I agree with PPs, it sounds a massive over-reaction to be cause by a bitch in heat. My bitch is just coming out of heat, and I also have an intact dog (who, like your friend's, has never been allowed to mate) and although on (literally only) a couple of occasions he has gotten a tiny bit whiney, that's only when he thought he had a chance of getting at her (testing baby gates etc). If put in another room or once he'd decided the defenses were solid, he was quiet. I guess you'll find out soon if it is or not, as she'll be out of heat soon.


----------



## 5plusmany (Sep 29, 2011)

What an awful situation, I know what it's like to have a neighbour with a vendetta against you and it doesn't help when they make (untrue)assumptions. When I worked from home I had people coming in and out quite a lot, next thing I knew I was accused of drug dealing! I got so fed up I pinned a (laminated) note to my gate firmly putting various rumours, all spread by one person, to bed. Not recommending that course of action though as quite frankly if someone is an a:censor:hole they always will be!
However, your friend needs to nip this in the bud and make it clear she won't be bullied. Perhaps she can speak to the other neighbours and explain that she is aware of the problem and to please bear with her while she finds a solution. At least this will hopefully stop them from complaining as well , and the neighbour who has will be just a lone voice.


----------



## Elina (Jul 22, 2009)

So Alice went to the vets, it was one in Pets at home. The vet gave her 'Zylkéne' which is herbal and apparently much better then the DAP diffuser (which did not make much difference to her dogs). It is herbal and has to build up in their systems. Apparently it will be working to it's full ability by November 5th. . . We were thinking the bitch should not be heat by then but heck I guess the vet is meant to know best. 

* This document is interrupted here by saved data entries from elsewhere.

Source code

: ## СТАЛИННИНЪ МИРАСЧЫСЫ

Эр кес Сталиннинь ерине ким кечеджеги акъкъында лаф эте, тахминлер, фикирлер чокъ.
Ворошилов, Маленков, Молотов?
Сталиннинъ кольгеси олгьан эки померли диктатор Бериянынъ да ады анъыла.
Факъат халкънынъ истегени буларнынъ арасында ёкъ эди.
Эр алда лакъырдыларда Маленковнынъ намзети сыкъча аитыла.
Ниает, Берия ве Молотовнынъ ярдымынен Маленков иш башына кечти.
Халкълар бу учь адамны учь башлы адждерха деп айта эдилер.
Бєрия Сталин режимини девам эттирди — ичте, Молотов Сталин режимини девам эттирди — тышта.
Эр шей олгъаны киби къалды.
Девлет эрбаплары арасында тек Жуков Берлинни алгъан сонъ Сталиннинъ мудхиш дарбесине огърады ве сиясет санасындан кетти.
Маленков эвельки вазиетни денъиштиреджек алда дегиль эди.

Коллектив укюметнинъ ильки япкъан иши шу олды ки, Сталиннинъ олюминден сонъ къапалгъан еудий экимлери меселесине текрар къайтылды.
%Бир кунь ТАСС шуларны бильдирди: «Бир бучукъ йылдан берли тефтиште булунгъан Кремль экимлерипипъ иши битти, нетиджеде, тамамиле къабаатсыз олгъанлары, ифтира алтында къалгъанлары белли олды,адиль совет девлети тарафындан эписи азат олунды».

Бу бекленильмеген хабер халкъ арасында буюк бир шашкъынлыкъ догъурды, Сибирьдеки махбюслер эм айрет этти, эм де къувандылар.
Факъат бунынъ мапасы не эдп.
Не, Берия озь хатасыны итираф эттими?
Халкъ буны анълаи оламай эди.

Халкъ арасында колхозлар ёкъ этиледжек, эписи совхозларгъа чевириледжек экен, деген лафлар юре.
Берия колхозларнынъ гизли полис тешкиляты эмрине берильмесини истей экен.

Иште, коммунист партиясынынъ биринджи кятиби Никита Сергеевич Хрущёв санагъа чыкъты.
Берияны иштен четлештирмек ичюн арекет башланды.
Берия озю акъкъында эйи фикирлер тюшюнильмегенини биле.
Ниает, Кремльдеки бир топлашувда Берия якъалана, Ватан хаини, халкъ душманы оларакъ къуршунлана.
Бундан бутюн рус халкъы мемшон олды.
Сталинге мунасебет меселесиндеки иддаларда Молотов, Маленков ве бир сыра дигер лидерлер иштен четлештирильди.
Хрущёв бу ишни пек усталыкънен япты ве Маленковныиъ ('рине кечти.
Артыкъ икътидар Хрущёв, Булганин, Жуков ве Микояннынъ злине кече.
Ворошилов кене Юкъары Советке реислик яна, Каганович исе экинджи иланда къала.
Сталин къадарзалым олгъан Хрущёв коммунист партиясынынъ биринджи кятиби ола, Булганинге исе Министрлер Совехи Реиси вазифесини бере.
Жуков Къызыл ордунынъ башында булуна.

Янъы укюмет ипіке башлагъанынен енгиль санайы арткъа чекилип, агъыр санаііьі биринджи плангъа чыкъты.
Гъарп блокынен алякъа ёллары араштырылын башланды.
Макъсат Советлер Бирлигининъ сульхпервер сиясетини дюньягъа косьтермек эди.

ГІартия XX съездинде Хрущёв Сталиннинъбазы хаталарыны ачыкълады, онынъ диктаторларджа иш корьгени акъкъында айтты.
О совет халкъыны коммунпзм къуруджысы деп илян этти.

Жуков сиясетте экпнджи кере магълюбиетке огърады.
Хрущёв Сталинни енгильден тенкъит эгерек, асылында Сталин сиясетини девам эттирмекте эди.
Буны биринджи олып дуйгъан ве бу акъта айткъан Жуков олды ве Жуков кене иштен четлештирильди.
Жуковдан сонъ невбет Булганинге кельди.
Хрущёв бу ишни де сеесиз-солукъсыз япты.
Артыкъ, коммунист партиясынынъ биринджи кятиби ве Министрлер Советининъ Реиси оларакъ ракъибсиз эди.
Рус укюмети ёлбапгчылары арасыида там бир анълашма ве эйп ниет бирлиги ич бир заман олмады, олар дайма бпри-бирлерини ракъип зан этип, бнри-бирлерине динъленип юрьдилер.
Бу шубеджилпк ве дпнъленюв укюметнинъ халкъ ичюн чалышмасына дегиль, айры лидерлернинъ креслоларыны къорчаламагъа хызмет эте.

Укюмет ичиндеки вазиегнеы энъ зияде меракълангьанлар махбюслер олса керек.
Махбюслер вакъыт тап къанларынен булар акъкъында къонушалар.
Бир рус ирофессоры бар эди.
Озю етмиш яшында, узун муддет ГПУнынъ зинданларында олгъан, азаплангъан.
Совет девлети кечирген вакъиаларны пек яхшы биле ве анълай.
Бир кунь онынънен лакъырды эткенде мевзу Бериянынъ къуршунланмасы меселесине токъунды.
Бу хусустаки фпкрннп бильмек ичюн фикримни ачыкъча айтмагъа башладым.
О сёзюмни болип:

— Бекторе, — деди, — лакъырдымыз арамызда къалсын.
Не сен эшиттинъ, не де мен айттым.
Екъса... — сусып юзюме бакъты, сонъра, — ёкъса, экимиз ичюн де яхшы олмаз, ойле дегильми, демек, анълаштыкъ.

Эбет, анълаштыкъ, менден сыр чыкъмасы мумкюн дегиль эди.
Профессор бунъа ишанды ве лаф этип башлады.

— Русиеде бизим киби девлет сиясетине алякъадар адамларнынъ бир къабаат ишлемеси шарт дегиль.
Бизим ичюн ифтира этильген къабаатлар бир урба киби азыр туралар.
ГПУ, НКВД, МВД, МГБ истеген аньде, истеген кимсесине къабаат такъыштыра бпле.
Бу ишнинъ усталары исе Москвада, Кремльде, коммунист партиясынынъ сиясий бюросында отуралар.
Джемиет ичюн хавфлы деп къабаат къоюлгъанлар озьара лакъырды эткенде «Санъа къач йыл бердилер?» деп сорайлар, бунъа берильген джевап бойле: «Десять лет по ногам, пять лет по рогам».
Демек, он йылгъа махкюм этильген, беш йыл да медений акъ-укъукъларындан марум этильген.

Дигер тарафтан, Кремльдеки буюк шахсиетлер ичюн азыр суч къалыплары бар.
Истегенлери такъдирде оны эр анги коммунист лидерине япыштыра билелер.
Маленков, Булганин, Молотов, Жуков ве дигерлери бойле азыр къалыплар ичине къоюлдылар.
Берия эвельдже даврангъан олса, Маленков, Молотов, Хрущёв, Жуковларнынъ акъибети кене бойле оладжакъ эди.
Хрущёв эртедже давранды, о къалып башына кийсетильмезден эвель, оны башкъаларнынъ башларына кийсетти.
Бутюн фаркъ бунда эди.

The TFLN that she got does seem to be working, or that and the DAP are working well together as that is in the dogs room, neither of us are sure but she said her dogs are going on less at night now and that's a start.

Alice wrote a letter back to the neighbours and they don't seem to care what she has to say. She is contemplating reporting them to the police as what they are doing to her the end of the day is harassment. She even has witnesses as she had a garden party in the summer where she kissed her girlfriend/wife to be and then the neighbours opened the window and screamed harassment at her for being 'unnatural' :gasp:. 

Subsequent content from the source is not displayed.